What is effective medical care?
The ongoing national discussion of medical care issues is missing the essential element of assuring medical care effectiveness.
We spend more annually per person than any other country, yet our average lifespan is decreasing.
While partially due to lifestyle issues, this mismatch surely indicates that we are not getting sufficient value for our medical dollars. We are spending a great deal for treatments of little benefit.

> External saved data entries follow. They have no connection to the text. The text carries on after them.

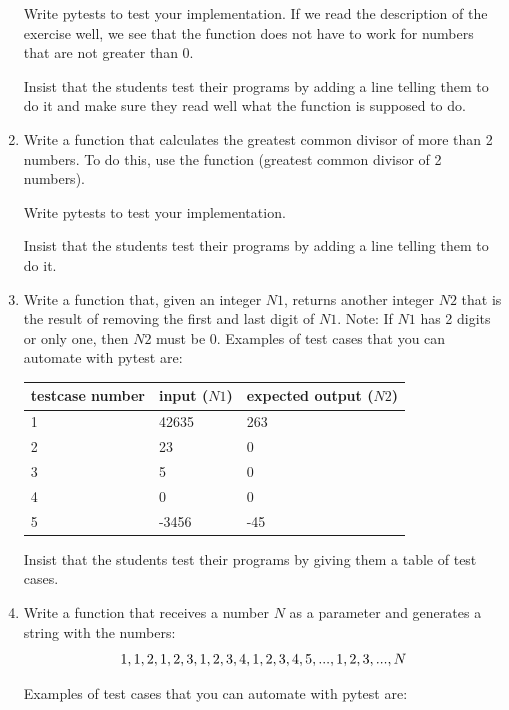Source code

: \documentclass[
  fontsize=10pt,
  a4paper,
]{scrartcl}
\newenvironment{howTILEd}%
  {\begin{mdframed}[skipabove=10pt,skipbelow=10pt,backgroundcolor=pink!40]}%
  {\end{mdframed}}
\begin{document}
\begin{enumerate}
Write pytests to test your implementation.
If we read the description of the exercise well, we see that the function does not have to work for numbers that are not greater than 0.


\begin{howTILEd}
Insist that the students test their programs by adding a line telling them to do it and make sure they read well what the function is supposed to do.
\end{howTILEd}


\item Write a function  that calculates the greatest common divisor of more than 2 numbers. To do this, use the function  (greatest common divisor of 2 numbers).

Write pytests to test your implementation.

\begin{howTILEd}
Insist that the students test their programs by adding a line telling them to do it.
\end{howTILEd}

\item Write a function that, given an integer $N1$, returns another integer $N2$ that is the result of removing the first and last digit of $N1$. Note: If $N1$ has 2 digits or only one, then $N2$ must be 0. Examples of test cases that you can automate with pytest are:

\begin{longtable}{|l|l|l|}
\hline
testcase number & input ($N1$) & expected output ($N2$)  \\ \hline
1  & 42635   & 263 \\ 
2  & 23     & 0\\
3 & 5     & 0 \\
4 & 0      & 0 \\
5 & -3456  & -45 \\
\hline
\end{longtable}

\begin{howTILEd}
Insist that the students test their programs by giving them a table of test cases.
\end{howTILEd}


\item Write a function that receives a number $N$ as a parameter and generates a string with the numbers: $$1, 1, 2,
1, 2, 3, 1, 2, 3, 4, 1, 2, 3, 4, 5, . \-. . , 1, 2, 3, . . . , N $$

Examples of test cases that you can automate with pytest are:


\end{enumerate}
\end{document}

Congress is not going to correct this situation. Its bread is heavily buttered by the pharmaceutical, insurance, and medical care industries, who all profit tremendously by selling us extremely expensive treatments whose effectiveness is of no material interest to them. It is relevant only to us, the patients who consume their products. So forget about Congress looking out for our best interest in a grand medical plan. It won't happen.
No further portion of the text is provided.